(What the exercise asks): For the listing below, show each line that includes the string "contact".

Entries shown below:

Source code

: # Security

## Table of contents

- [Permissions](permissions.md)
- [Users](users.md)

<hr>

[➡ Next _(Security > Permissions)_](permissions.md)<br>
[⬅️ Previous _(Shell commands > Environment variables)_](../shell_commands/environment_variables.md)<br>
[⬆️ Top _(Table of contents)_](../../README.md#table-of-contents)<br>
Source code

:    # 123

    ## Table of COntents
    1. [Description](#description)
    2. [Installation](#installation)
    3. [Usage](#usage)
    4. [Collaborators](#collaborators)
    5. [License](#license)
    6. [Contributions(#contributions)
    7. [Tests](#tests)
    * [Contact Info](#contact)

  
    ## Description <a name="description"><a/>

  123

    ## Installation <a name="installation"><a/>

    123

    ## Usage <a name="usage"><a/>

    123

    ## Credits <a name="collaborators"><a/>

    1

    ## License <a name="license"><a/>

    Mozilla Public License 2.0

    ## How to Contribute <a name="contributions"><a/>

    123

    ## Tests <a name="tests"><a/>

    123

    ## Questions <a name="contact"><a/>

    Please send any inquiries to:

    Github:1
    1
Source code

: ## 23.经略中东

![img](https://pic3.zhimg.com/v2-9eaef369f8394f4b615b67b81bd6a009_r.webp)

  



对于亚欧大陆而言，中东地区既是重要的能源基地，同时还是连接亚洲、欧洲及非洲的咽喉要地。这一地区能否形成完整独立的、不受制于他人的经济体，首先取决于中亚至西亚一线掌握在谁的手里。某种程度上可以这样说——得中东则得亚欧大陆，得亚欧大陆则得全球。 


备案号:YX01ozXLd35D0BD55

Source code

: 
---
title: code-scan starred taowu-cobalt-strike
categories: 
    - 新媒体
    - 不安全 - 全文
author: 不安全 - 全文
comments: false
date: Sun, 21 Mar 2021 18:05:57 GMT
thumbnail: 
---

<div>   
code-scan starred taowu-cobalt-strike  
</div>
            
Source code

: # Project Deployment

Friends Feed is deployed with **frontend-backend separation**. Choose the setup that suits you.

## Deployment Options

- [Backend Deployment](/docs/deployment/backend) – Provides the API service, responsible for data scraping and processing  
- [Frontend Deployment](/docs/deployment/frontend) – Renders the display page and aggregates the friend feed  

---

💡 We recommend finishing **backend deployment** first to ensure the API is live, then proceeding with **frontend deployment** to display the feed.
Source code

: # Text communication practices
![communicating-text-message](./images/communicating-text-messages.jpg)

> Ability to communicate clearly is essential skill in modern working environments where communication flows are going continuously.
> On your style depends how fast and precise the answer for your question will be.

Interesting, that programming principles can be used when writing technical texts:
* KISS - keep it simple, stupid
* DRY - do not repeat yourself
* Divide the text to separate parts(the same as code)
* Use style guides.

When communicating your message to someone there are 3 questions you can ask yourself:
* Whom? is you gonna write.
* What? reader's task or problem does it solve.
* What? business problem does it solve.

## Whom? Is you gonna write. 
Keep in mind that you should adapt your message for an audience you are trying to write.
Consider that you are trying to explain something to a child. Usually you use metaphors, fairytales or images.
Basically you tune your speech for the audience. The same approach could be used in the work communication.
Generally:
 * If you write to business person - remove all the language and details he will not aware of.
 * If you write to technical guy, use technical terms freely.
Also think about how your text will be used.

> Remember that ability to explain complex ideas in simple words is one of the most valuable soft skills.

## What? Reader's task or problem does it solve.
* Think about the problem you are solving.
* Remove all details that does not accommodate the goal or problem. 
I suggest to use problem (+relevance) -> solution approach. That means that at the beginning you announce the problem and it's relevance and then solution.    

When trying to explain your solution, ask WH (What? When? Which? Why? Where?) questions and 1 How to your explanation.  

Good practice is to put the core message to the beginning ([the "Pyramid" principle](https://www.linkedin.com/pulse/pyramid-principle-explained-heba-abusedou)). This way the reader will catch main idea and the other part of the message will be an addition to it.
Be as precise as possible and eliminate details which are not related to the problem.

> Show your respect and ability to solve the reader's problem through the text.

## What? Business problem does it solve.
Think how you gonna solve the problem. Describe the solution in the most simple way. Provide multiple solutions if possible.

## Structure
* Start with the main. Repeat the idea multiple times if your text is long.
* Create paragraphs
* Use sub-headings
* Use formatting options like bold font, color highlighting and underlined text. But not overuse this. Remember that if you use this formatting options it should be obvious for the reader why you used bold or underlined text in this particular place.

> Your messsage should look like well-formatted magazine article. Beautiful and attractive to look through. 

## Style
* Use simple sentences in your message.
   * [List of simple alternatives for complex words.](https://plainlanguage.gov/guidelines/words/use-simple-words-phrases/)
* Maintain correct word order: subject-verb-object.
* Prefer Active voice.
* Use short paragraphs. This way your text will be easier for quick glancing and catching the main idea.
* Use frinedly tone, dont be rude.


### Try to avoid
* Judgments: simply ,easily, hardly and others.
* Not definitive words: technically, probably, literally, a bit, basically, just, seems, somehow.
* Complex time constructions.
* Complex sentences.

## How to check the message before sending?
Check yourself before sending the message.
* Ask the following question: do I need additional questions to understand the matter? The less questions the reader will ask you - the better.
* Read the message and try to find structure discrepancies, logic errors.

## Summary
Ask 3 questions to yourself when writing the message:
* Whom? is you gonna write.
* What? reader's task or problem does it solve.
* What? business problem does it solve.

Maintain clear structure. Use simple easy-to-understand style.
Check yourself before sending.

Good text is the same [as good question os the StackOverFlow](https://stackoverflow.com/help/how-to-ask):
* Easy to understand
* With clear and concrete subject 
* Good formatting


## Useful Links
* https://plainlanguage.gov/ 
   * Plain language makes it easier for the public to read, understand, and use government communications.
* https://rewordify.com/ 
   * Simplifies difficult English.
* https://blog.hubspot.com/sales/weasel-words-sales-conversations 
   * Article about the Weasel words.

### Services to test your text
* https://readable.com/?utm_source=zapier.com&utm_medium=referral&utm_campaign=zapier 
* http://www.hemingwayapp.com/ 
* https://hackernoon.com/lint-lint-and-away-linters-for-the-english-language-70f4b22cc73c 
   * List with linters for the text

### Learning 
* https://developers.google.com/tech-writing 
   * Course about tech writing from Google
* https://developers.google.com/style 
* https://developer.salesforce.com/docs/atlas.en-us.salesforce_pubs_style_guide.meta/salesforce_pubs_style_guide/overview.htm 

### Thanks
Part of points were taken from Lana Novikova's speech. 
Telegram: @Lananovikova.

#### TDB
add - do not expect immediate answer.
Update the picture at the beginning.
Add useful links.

End of Entries shown.

(Output for this task):
    * [Contact Info](#contact)
    ## Questions <a name="contact"><a/>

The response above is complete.